• _INSTRUCTIONS FOR THE TASK_: In the listing that follows, locate the line containing "Force RFC3581 compliant" and the line containing "##### rewrite_contact". Retype exactly those two lines and every line between them, and nothing more.

• _DATA TO PROCESS_:
++++++

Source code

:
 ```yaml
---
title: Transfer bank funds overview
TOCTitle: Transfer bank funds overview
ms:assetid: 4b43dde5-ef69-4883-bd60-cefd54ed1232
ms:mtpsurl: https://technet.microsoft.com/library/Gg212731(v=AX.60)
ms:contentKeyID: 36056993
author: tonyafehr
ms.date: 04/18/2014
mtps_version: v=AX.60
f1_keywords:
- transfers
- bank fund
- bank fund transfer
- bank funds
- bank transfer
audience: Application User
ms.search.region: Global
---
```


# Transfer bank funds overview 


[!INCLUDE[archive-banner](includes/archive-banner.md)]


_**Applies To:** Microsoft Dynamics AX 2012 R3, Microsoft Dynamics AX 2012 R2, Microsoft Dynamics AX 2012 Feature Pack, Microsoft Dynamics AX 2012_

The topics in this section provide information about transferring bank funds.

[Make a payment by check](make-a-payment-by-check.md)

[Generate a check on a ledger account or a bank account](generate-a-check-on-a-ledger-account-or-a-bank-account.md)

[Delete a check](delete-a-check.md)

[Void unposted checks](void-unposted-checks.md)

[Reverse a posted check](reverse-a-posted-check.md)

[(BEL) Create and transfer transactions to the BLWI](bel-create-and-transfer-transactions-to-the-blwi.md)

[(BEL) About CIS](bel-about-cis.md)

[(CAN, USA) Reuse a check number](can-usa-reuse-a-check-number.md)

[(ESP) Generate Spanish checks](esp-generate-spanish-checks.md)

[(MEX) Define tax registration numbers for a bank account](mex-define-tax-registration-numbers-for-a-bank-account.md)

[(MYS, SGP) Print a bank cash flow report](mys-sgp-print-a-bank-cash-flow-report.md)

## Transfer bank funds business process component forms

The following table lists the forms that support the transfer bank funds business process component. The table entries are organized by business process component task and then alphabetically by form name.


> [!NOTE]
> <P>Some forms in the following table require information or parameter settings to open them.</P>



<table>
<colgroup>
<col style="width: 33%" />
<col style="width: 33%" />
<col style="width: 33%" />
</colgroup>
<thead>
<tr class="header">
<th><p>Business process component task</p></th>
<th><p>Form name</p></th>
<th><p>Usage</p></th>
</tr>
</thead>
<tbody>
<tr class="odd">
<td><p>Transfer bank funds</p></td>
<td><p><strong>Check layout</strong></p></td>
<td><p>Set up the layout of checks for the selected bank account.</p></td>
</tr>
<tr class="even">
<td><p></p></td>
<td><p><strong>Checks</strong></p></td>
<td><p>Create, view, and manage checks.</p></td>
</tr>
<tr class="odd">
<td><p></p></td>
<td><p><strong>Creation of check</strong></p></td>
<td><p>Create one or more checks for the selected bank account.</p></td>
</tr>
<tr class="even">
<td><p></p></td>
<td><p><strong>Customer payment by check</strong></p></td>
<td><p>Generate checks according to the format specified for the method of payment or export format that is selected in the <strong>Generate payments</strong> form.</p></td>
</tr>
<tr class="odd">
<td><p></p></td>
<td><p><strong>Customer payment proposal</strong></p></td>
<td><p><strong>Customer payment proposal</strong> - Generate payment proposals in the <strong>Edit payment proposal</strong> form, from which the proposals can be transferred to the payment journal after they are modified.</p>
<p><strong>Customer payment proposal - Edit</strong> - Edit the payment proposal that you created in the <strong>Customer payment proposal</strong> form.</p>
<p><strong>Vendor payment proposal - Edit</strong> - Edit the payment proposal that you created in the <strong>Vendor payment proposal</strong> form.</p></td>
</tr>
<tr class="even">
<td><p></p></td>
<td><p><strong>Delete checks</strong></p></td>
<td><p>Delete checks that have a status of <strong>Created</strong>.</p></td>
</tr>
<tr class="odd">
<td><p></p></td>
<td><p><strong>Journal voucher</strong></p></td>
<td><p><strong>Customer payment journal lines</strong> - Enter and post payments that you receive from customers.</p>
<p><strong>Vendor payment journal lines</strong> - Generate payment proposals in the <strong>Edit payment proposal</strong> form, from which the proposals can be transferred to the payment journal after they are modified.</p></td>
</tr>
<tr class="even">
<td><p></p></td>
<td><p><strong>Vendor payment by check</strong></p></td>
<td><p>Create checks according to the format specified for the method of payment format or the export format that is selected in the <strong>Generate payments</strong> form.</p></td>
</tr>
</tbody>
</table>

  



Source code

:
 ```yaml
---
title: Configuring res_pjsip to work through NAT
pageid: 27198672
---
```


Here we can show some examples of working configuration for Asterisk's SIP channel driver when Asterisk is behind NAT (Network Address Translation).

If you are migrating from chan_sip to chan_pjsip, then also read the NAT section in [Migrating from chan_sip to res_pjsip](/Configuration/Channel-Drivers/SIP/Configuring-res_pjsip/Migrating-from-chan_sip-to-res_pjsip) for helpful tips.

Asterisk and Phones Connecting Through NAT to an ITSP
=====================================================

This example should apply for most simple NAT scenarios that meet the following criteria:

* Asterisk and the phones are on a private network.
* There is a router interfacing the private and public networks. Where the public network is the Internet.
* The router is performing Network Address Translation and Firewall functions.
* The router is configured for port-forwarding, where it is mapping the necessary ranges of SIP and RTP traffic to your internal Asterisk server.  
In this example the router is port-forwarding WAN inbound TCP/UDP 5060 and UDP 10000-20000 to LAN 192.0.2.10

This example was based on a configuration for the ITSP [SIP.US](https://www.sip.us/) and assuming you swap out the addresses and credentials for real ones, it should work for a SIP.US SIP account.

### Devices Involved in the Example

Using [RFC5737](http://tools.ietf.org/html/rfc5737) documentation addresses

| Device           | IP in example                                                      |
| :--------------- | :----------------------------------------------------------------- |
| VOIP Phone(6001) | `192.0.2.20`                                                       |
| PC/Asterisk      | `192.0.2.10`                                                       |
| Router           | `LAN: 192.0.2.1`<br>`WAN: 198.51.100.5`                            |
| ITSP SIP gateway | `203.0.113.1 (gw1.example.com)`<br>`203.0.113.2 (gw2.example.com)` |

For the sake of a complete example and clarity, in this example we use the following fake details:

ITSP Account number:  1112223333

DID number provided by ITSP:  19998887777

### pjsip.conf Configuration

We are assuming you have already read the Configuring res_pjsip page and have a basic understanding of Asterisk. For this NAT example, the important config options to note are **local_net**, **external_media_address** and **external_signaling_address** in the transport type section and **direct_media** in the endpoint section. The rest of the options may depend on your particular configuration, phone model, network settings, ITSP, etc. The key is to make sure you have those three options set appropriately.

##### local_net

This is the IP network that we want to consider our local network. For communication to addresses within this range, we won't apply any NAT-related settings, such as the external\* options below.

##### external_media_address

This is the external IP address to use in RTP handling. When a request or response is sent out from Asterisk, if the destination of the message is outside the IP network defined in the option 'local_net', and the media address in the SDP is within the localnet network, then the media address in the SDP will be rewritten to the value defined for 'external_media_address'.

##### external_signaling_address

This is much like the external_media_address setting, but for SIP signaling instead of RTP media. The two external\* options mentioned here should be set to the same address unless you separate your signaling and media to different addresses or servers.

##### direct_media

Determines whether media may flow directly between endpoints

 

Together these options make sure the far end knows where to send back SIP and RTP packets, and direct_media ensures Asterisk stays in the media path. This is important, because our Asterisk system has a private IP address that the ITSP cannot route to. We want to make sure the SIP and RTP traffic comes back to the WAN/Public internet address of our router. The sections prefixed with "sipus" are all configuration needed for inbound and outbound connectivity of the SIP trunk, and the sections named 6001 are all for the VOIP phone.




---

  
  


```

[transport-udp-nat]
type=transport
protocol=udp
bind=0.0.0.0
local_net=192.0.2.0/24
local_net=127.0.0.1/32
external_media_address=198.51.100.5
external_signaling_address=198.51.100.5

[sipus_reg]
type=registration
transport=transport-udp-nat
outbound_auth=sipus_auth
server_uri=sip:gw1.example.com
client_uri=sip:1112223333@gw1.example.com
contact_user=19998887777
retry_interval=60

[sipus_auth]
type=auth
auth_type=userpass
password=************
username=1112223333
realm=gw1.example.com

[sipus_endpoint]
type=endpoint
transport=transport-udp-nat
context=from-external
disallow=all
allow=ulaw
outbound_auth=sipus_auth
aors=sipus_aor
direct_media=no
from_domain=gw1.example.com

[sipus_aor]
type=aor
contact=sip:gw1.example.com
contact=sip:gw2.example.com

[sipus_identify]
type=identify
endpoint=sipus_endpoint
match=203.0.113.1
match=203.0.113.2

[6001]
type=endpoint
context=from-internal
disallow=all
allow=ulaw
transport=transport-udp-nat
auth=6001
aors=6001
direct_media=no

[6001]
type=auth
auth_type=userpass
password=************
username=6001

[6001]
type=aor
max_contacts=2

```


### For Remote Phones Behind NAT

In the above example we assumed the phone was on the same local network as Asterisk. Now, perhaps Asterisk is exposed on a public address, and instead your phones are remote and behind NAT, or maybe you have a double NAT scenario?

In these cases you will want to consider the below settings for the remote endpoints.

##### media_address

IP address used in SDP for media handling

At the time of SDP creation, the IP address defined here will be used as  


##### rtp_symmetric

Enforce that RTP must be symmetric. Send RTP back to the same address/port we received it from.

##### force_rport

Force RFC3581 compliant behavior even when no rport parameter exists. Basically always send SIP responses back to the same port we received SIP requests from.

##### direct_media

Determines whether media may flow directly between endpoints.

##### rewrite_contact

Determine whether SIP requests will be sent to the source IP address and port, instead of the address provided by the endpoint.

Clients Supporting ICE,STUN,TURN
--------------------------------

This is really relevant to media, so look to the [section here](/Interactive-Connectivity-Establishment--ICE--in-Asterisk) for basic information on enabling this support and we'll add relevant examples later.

++++++

• _SOLUTION BELOW_:
Force RFC3581 compliant behavior even when no rport parameter exists. Basically always send SIP responses back to the same port we received SIP requests from.

##### direct_media

Determines whether media may flow directly between endpoints.

##### rewrite_contact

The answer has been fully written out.